Science and evidence-based research is, by its very design, difficult. There are hurdles that must be overcome at every step of the way as the researcher actively searches for ways that their study could be invalidated. But, in the end, the goal of every study remains the same: to ask a question and to be able to arrive at a definitive answer; or, at the very least, to take a step toward clarifying an answer.

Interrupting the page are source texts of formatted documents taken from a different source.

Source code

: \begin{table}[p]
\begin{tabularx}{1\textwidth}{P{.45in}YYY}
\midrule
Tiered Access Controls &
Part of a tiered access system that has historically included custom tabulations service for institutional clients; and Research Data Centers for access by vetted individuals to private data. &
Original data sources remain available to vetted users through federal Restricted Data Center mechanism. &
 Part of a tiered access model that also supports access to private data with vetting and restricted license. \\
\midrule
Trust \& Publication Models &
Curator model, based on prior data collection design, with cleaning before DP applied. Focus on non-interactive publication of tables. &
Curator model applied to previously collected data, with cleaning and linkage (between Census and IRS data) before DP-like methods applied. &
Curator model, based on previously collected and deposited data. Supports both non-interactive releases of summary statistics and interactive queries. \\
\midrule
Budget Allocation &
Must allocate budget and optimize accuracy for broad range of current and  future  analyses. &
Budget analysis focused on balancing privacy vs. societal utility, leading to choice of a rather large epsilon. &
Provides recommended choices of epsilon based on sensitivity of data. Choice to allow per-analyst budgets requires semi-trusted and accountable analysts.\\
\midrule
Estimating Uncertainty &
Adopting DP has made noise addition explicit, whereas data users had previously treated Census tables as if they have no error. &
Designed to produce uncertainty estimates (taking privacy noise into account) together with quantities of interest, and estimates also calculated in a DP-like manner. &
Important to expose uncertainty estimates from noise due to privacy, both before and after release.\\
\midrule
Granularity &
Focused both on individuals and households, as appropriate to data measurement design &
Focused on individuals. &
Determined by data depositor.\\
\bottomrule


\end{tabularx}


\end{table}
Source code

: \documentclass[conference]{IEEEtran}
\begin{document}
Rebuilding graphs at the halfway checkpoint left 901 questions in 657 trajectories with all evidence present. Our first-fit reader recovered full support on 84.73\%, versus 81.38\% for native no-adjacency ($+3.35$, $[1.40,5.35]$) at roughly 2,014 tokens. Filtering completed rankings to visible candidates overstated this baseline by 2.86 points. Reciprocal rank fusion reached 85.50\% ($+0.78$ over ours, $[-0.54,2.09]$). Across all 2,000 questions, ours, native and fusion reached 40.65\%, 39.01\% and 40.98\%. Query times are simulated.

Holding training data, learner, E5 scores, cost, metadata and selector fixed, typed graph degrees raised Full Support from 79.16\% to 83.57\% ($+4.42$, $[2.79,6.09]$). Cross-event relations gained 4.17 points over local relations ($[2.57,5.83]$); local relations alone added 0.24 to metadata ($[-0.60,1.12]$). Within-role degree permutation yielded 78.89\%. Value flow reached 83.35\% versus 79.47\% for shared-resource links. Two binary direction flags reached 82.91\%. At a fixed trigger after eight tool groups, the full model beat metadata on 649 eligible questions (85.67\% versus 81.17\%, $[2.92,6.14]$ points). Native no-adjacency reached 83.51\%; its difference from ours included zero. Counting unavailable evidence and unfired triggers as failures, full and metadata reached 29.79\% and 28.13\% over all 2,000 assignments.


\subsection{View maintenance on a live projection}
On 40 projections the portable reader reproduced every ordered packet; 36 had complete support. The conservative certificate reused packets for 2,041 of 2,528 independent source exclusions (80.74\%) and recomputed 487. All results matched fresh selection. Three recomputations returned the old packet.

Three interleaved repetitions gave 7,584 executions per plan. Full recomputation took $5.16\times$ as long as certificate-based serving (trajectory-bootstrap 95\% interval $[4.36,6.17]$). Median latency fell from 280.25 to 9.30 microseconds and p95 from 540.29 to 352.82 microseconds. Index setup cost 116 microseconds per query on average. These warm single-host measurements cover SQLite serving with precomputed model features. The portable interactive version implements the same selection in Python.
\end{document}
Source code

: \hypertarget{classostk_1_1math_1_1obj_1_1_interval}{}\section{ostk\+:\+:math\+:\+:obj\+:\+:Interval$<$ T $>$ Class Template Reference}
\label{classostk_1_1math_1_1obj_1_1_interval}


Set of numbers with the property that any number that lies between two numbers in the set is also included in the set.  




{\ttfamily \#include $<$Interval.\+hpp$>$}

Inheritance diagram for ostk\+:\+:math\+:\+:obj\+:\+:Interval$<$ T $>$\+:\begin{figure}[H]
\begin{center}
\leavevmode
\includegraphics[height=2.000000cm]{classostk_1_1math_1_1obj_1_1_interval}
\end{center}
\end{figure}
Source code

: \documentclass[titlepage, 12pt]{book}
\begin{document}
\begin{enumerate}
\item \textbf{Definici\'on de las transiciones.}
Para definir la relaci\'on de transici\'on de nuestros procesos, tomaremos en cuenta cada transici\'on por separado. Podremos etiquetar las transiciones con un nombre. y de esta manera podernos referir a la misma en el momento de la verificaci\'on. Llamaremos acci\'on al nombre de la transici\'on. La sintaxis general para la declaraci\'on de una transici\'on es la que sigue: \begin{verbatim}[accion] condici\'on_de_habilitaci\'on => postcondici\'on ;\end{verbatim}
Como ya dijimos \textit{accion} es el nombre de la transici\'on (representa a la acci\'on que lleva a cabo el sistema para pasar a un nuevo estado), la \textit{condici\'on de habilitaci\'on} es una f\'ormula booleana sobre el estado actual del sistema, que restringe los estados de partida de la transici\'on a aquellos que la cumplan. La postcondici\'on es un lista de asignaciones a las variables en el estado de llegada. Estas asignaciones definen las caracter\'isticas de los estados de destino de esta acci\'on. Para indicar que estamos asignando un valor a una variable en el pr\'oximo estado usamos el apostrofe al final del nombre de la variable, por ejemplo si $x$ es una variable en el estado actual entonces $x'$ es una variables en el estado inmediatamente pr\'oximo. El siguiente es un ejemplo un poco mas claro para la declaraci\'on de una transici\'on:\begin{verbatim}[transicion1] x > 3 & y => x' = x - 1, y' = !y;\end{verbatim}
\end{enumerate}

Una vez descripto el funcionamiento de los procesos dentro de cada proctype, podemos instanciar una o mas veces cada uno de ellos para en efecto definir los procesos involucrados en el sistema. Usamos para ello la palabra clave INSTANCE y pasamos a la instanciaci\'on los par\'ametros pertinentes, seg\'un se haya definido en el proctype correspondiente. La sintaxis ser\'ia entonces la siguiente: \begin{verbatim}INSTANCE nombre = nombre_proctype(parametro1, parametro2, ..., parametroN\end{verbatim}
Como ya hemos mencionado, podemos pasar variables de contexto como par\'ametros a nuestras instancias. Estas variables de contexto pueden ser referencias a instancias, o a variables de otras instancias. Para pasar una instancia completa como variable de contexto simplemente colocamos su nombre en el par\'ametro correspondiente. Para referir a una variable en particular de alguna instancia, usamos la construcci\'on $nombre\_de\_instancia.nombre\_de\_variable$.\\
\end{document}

In the case of a study recently published in the surgical journal of the Journal of the American Medical Association, that question was whether IVC filters affect mortality in trauma patients. Putting it another way – does the use of an IVC filter in a trauma patient play any role in keeping that patient from dying.
And the conclusion of the study was simple: no. There is no significant difference in the survival rates of trauma patients that have been implanted with IVC filters versus those that had not.
This study, combined with the knowledge of how many IVC filters stay implanted in patients’ bodies rather than being removed once the threat of blood clots has passed, amplifies concerns that one of the most widely used surgical implants available could possibly be doing more harm than good.
Data presented in the JAMA Surgery study showed that in the groups monitored by the researchers, ‘just eight percent of the filters were eventually removed over an average follow-up of 3.8 years.” That’s actually better than average. Current statistics indicate that, on average, less than one-third of all IVC filters are ever retrieved after they’ve been implanted.
Yet, leaving the devices in place does contribute to higher risks for a large number of complications, including death. Seemingly, the net effect then, is that a patient has been implanted with a device that, in these circumstances, shows no benefit to that patient. That device must now be retrieved.
Retrieval surgery carries risks. Leaving the device in place carries risks. And a patient’s life now hangs in the balance.
The study does leave the door open to other possible use cases for IVC filters after a trauma. “What has yet to be determined,” the authors write, “is if there are populations of patients with specific patterns of injury after trauma that may gain benefit from IVC filter insertion, and certainly further prospective investigations would be informative.”
However, under the circumstances presented by this study, one can’t help but wonder if the best treatment might be to leave the IVC filter out entirely.